Enterprising teen alert: A 16-year-old named Tara Houghton is selling red stickers for the soles of your shoes for $9.99 a pair. Let’s see how long it takes for Christian Louboutin to cry havoc and let slip his legal team of war. [Rosso Solini]

  • Maria Sharapova made an estimated $24.5 million last year. Most of that was through endorsement deals with fashion brands, like Cole Haan, Tiffany’s, and Tag Heuer. Her Nike deal is also substantial. [NYTimes]
  • One of the banks handling next month’s Prada IPO says that the company may be worth $15 billion. $15 billion. Previous valuations by other analysts had topped out at $9.5 billion. The bank, Intesa, arrived at that number by multiplying by 21 what it projects will be Prada’s 2012 profits, which is to say they picked a number and multiplied it by another number they liked. Prada did have a banner year in 2010, with profits for the year rising 150%, to $330 million. Intesa thinks that means Prada could make $703 million in 2012. We’ll see. The long-awaited IPO (Prada has planned, and cancelled, at least three IPOs in the last ten years) is reportedly set for June 23-24. [WWD]
  • Luxury houses in Europe are experiencing difficulties finding new employees with the specialized skills the industry requires — like goldsmithing, lace-making, couture sewing, fur production. Training a lacemaker, like those who made the lace for Kate Middleton‘s wedding dress, takes seven years and demand for such apprenticeships is low. [Reuters]
  • After those bad financial results yesterday, Polo Ralph Lauren has announced it will spend over $1 billion over the next three years reinvesting in the company, largely on new stores in Europe and Asia. Meanwhile, it will also close 65 Asian stores that are “part of a weak distribution network.” [WWD]
  • Judi Dench supports a ban on animal testing of cosmetics in Europe. [CM]
  • First, Heidi Klum takes a photo wearing no makeup. Then, she takes a photo wearing no clothes — only chocolate! What will she think of next? [P6]
  • Famous 7th grader Elle Fanning on the clothes she wears: “I shop vintage all the time…I’ve always been obsessed with Marilyn Monroe and her ’50s style. Alexa Chung is my style icon.” [ONTD]
  • Fellow young’un Chloe Moretz says that she’d love a fashion line — maybe when she’s 16. [Vogue UK]
  • A bill to cut import duties on children’s and low-cost footwear, which the retail industry has long lobbied for, has been introduced in the U.S. Senate. A House version is expected next week. [WWD]

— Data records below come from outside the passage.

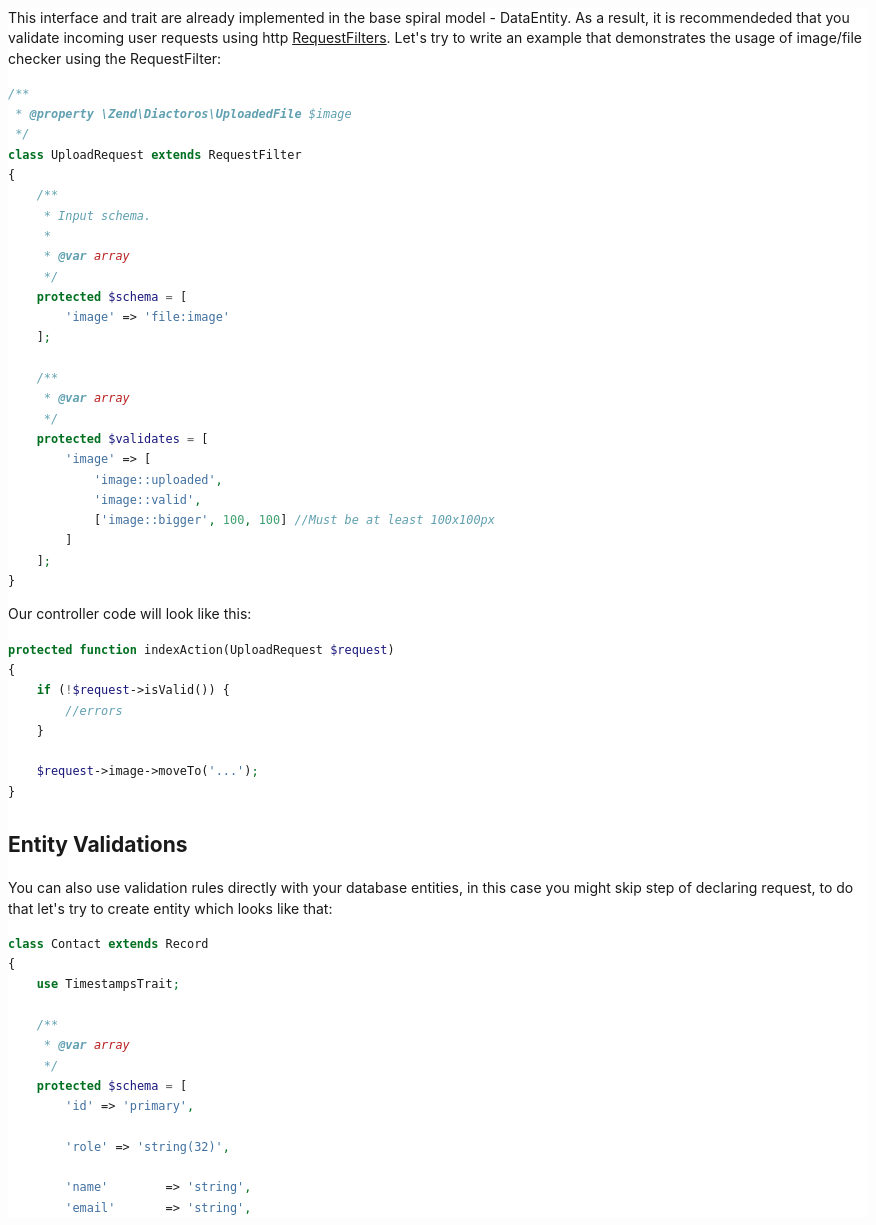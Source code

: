 This interface and trait are already implemented in the base spiral model - DataEntity. As a result, it is recommendeded that you validate incoming user requests using http [RequestFilters](/http/filters.md). Let's try to write an example that demonstrates the usage of image/file checker using the RequestFilter:

```php
/**
 * @property \Zend\Diactoros\UploadedFile $image
 */
class UploadRequest extends RequestFilter
{
    /**
     * Input schema.
     *
     * @var array
     */
    protected $schema = [
        'image' => 'file:image'
    ];
    
    /**
     * @var array
     */
    protected $validates = [
        'image' => [
            'image::uploaded',
            'image::valid',
            ['image::bigger', 100, 100] //Must be at least 100x100px
        ]
    ];
}
```

Our controller code will look like this:

```php
protected function indexAction(UploadRequest $request)
{
    if (!$request->isValid()) {
        //errors
    }

    $request->image->moveTo('...');
}
```

## Entity Validations
You can also use validation rules directly with your database entities, in this case you might skip step of declaring request, to do
that let's try to create entity which looks like that:

```php
class Contact extends Record
{
    use TimestampsTrait;

    /**
     * @var array
     */
    protected $schema = [
        'id' => 'primary',

        'role' => 'string(32)',

        'name'        => 'string',
        'email'       => 'string',
```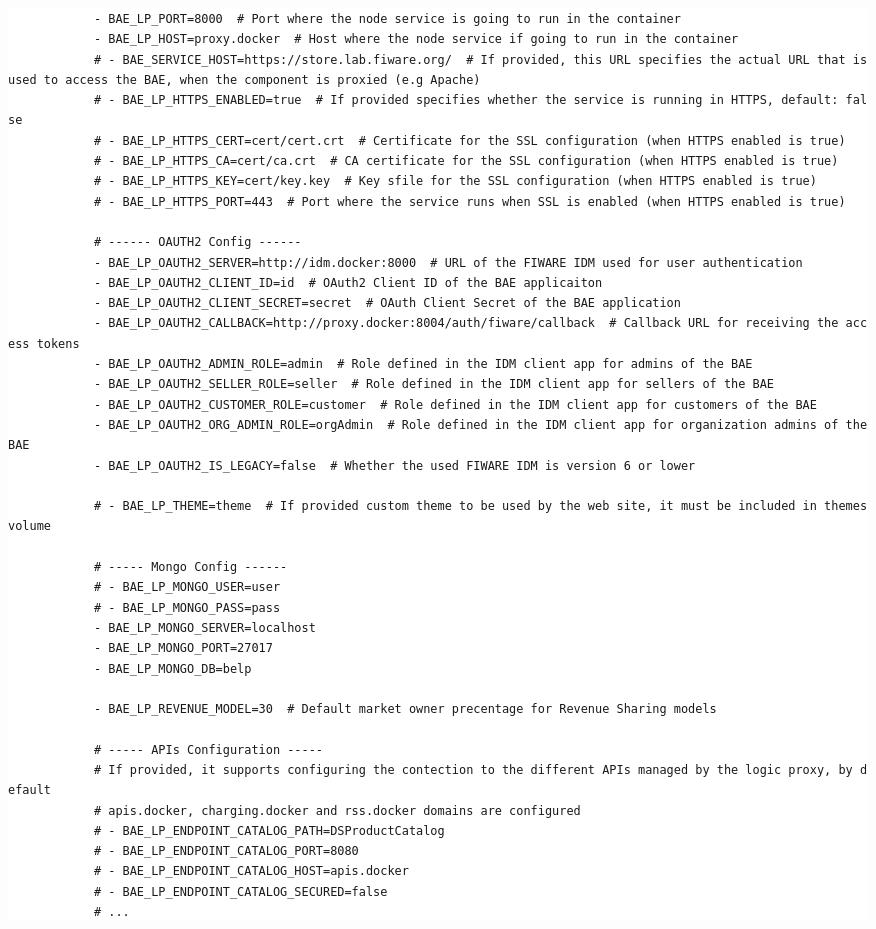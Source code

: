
 ```
            - BAE_LP_PORT=8000  # Port where the node service is going to run in the container
            - BAE_LP_HOST=proxy.docker  # Host where the node service if going to run in the container
            # - BAE_SERVICE_HOST=https://store.lab.fiware.org/  # If provided, this URL specifies the actual URL that is used to access the BAE, when the component is proxied (e.g Apache)
            # - BAE_LP_HTTPS_ENABLED=true  # If provided specifies whether the service is running in HTTPS, default: false
            # - BAE_LP_HTTPS_CERT=cert/cert.crt  # Certificate for the SSL configuration (when HTTPS enabled is true)
            # - BAE_LP_HTTPS_CA=cert/ca.crt  # CA certificate for the SSL configuration (when HTTPS enabled is true)
            # - BAE_LP_HTTPS_KEY=cert/key.key  # Key sfile for the SSL configuration (when HTTPS enabled is true)
            # - BAE_LP_HTTPS_PORT=443  # Port where the service runs when SSL is enabled (when HTTPS enabled is true)

            # ------ OAUTH2 Config ------
            - BAE_LP_OAUTH2_SERVER=http://idm.docker:8000  # URL of the FIWARE IDM used for user authentication
            - BAE_LP_OAUTH2_CLIENT_ID=id  # OAuth2 Client ID of the BAE applicaiton
            - BAE_LP_OAUTH2_CLIENT_SECRET=secret  # OAuth Client Secret of the BAE application
            - BAE_LP_OAUTH2_CALLBACK=http://proxy.docker:8004/auth/fiware/callback  # Callback URL for receiving the access tokens
            - BAE_LP_OAUTH2_ADMIN_ROLE=admin  # Role defined in the IDM client app for admins of the BAE 
            - BAE_LP_OAUTH2_SELLER_ROLE=seller  # Role defined in the IDM client app for sellers of the BAE 
            - BAE_LP_OAUTH2_CUSTOMER_ROLE=customer  # Role defined in the IDM client app for customers of the BAE 
            - BAE_LP_OAUTH2_ORG_ADMIN_ROLE=orgAdmin  # Role defined in the IDM client app for organization admins of the BAE 
            - BAE_LP_OAUTH2_IS_LEGACY=false  # Whether the used FIWARE IDM is version 6 or lower

            # - BAE_LP_THEME=theme  # If provided custom theme to be used by the web site, it must be included in themes volume
            
            # ----- Mongo Config ------
            # - BAE_LP_MONGO_USER=user
            # - BAE_LP_MONGO_PASS=pass
            - BAE_LP_MONGO_SERVER=localhost
            - BAE_LP_MONGO_PORT=27017
            - BAE_LP_MONGO_DB=belp

            - BAE_LP_REVENUE_MODEL=30  # Default market owner precentage for Revenue Sharing models

            # ----- APIs Configuration -----
            # If provided, it supports configuring the contection to the different APIs managed by the logic proxy, by default
            # apis.docker, charging.docker and rss.docker domains are configured
            # - BAE_LP_ENDPOINT_CATALOG_PATH=DSProductCatalog
            # - BAE_LP_ENDPOINT_CATALOG_PORT=8080
            # - BAE_LP_ENDPOINT_CATALOG_HOST=apis.docker
            # - BAE_LP_ENDPOINT_CATALOG_SECURED=false
            # ...
```
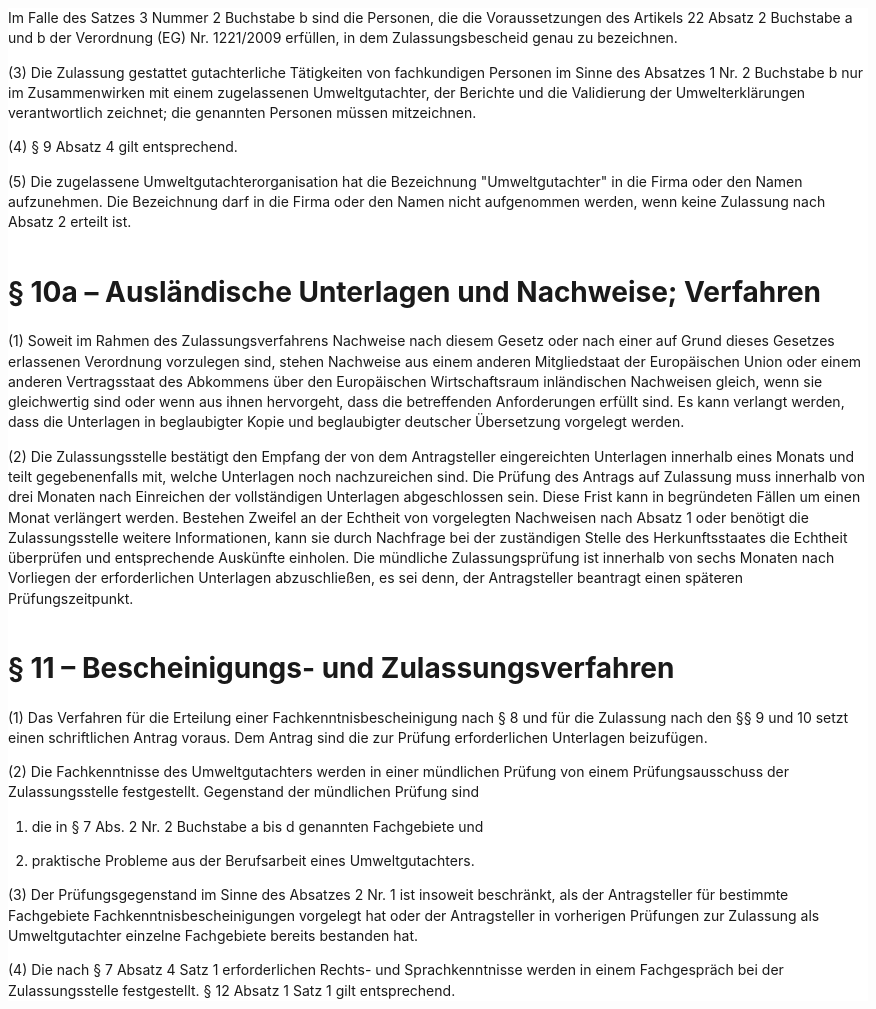 Im Falle des Satzes 3 Nummer 2 Buchstabe b sind die Personen, die die Voraussetzungen des Artikels 22 Absatz 2 Buchstabe a und b der Verordnung (EG) Nr. 1221/2009 erfüllen, in dem Zulassungsbescheid genau zu bezeichnen.

(3) Die Zulassung gestattet gutachterliche Tätigkeiten von fachkundigen Personen im Sinne des Absatzes 1 Nr. 2 Buchstabe b nur im Zusammenwirken mit einem zugelassenen Umweltgutachter, der Berichte und die Validierung der Umwelterklärungen verantwortlich zeichnet; die genannten Personen müssen mitzeichnen.

(4) § 9 Absatz 4 gilt entsprechend.

(5) Die zugelassene Umweltgutachterorganisation hat die Bezeichnung "Umweltgutachter" in die Firma oder den Namen aufzunehmen. Die Bezeichnung darf in die Firma oder den Namen nicht aufgenommen werden, wenn keine Zulassung nach Absatz 2 erteilt ist.

# § 10a – Ausländische Unterlagen und Nachweise; Verfahren

(1) Soweit im Rahmen des Zulassungsverfahrens Nachweise nach diesem Gesetz oder nach einer auf Grund dieses Gesetzes erlassenen Verordnung vorzulegen sind, stehen Nachweise aus einem anderen Mitgliedstaat der Europäischen Union oder einem anderen Vertragsstaat des Abkommens über den Europäischen Wirtschaftsraum inländischen Nachweisen gleich, wenn sie gleichwertig sind oder wenn aus ihnen hervorgeht, dass die betreffenden Anforderungen erfüllt sind. Es kann verlangt werden, dass die Unterlagen in beglaubigter Kopie und beglaubigter deutscher Übersetzung vorgelegt werden.

(2) Die Zulassungsstelle bestätigt den Empfang der von dem Antragsteller eingereichten Unterlagen innerhalb eines Monats und teilt gegebenenfalls mit, welche Unterlagen noch nachzureichen sind. Die Prüfung des Antrags auf Zulassung muss innerhalb von drei Monaten nach Einreichen der vollständigen Unterlagen abgeschlossen sein. Diese Frist kann in begründeten Fällen um einen Monat verlängert werden. Bestehen Zweifel an der Echtheit von vorgelegten Nachweisen nach Absatz 1 oder benötigt die Zulassungsstelle weitere Informationen, kann sie durch Nachfrage bei der zuständigen Stelle des Herkunftsstaates die Echtheit überprüfen und entsprechende Auskünfte einholen. Die mündliche Zulassungsprüfung ist innerhalb von sechs Monaten nach Vorliegen der erforderlichen Unterlagen abzuschließen, es sei denn, der Antragsteller beantragt einen späteren Prüfungszeitpunkt.

# § 11 – Bescheinigungs- und Zulassungsverfahren

(1) Das Verfahren für die Erteilung einer Fachkenntnisbescheinigung nach § 8 und für die Zulassung nach den §§ 9 und 10 setzt einen schriftlichen Antrag voraus. Dem Antrag sind die zur Prüfung erforderlichen Unterlagen beizufügen.

(2) Die Fachkenntnisse des Umweltgutachters werden in einer mündlichen Prüfung von einem Prüfungsausschuss der Zulassungsstelle festgestellt. Gegenstand der mündlichen Prüfung sind

1. die in § 7 Abs. 2 Nr. 2 Buchstabe a bis d genannten Fachgebiete und

2. praktische Probleme aus der Berufsarbeit eines Umweltgutachters.

(3) Der Prüfungsgegenstand im Sinne des Absatzes 2 Nr. 1 ist insoweit beschränkt, als der Antragsteller für bestimmte Fachgebiete Fachkenntnisbescheinigungen vorgelegt hat oder der Antragsteller in vorherigen Prüfungen zur Zulassung als Umweltgutachter einzelne Fachgebiete bereits bestanden hat.

(4) Die nach § 7 Absatz 4 Satz 1 erforderlichen Rechts- und Sprachkenntnisse werden in einem Fachgespräch bei der Zulassungsstelle festgestellt. § 12 Absatz 1 Satz 1 gilt entsprechend.
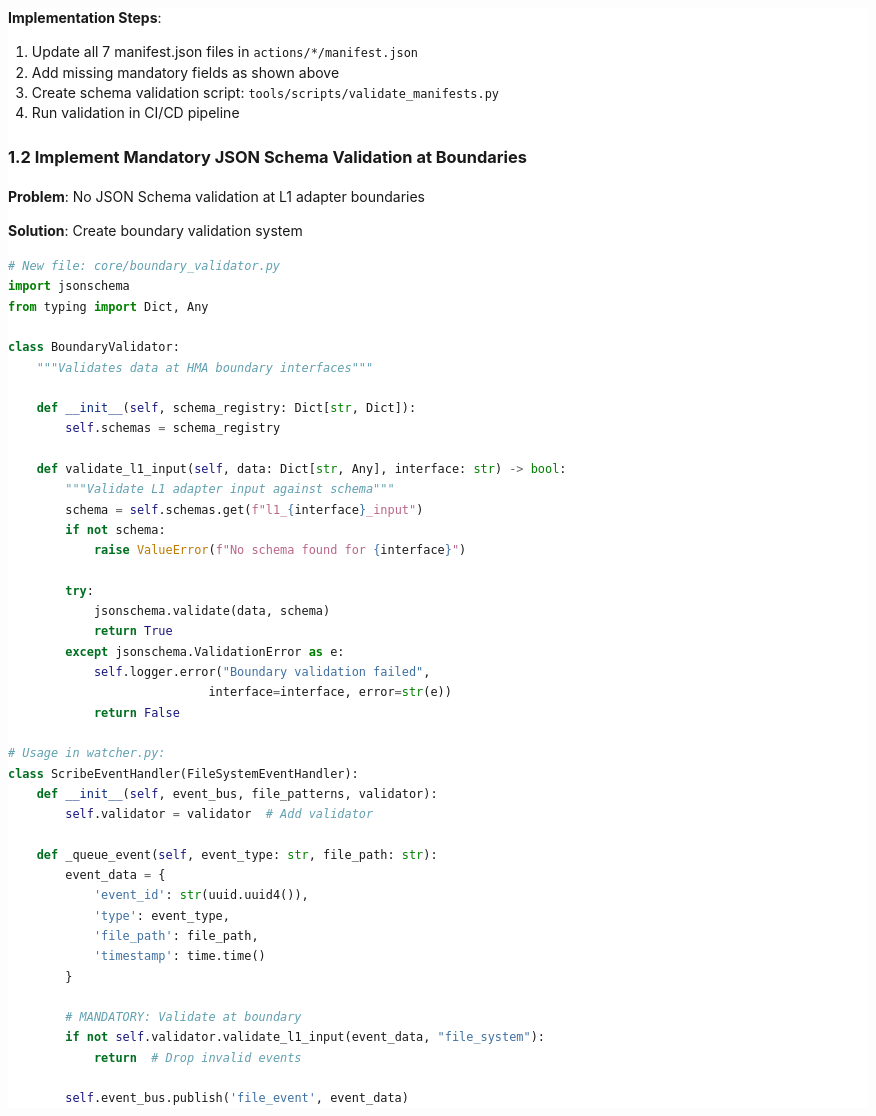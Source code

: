 **Implementation Steps**:
1. Update all 7 manifest.json files in `actions/*/manifest.json`
2. Add missing mandatory fields as shown above
3. Create schema validation script: `tools/scripts/validate_manifests.py`
4. Run validation in CI/CD pipeline

### 1.2 Implement Mandatory JSON Schema Validation at Boundaries

**Problem**: No JSON Schema validation at L1 adapter boundaries

**Solution**: Create boundary validation system
```python
# New file: core/boundary_validator.py
import jsonschema
from typing import Dict, Any

class BoundaryValidator:
    """Validates data at HMA boundary interfaces"""
    
    def __init__(self, schema_registry: Dict[str, Dict]):
        self.schemas = schema_registry
    
    def validate_l1_input(self, data: Dict[str, Any], interface: str) -> bool:
        """Validate L1 adapter input against schema"""
        schema = self.schemas.get(f"l1_{interface}_input")
        if not schema:
            raise ValueError(f"No schema found for {interface}")
        
        try:
            jsonschema.validate(data, schema)
            return True
        except jsonschema.ValidationError as e:
            self.logger.error("Boundary validation failed", 
                            interface=interface, error=str(e))
            return False

# Usage in watcher.py:
class ScribeEventHandler(FileSystemEventHandler):
    def __init__(self, event_bus, file_patterns, validator):
        self.validator = validator  # Add validator
    
    def _queue_event(self, event_type: str, file_path: str):
        event_data = {
            'event_id': str(uuid.uuid4()),
            'type': event_type,
            'file_path': file_path,
            'timestamp': time.time()
        }
        
        # MANDATORY: Validate at boundary
        if not self.validator.validate_l1_input(event_data, "file_system"):
            return  # Drop invalid events
            
        self.event_bus.publish('file_event', event_data)
```
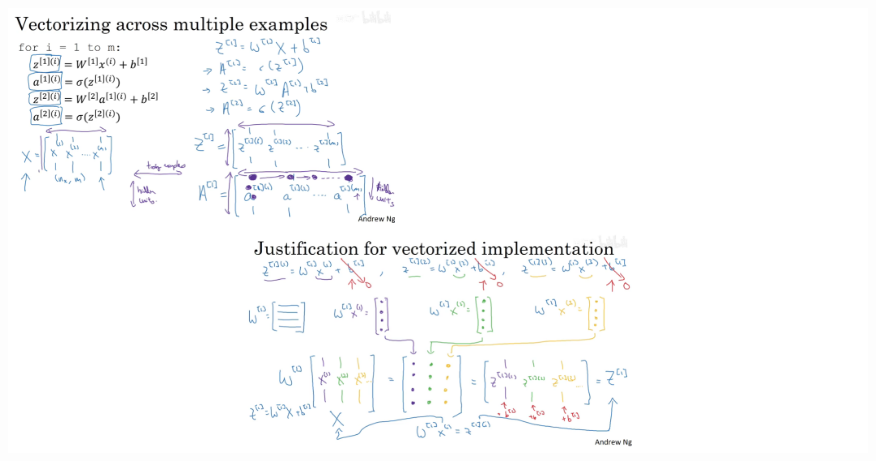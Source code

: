 <img src="img/屏幕截图%202024-04-21%20223059.png" width=45%>
</div>
<div align=center>
<img src="img/屏幕截图%202024-04-21%20223320.png" width=45%>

  • Simon Doonan has two pieces of advice for would-be fashion designers: “Don’t try to start a fashion company using your Aunt Mitzi’s pension fund,” because you’ll feel terrible when she’s “destitute.” And always have at least one drag queen friend, because they’re very “life-affirming.” [Racked]
  • Express will roll out a new, Japanese-designed store layout next month. Reports Women’s Wear Daily, the features include “industrial fixtures, a larger footprint, a dual gender ‘denim lab’ and a runway down the center to merchandise key products.” [WWD]
  • Here is a New York Times trend piece about scarves. We love scarves, and we hate trend pieces, so we feel pretty conflicted right now. [NYTimes]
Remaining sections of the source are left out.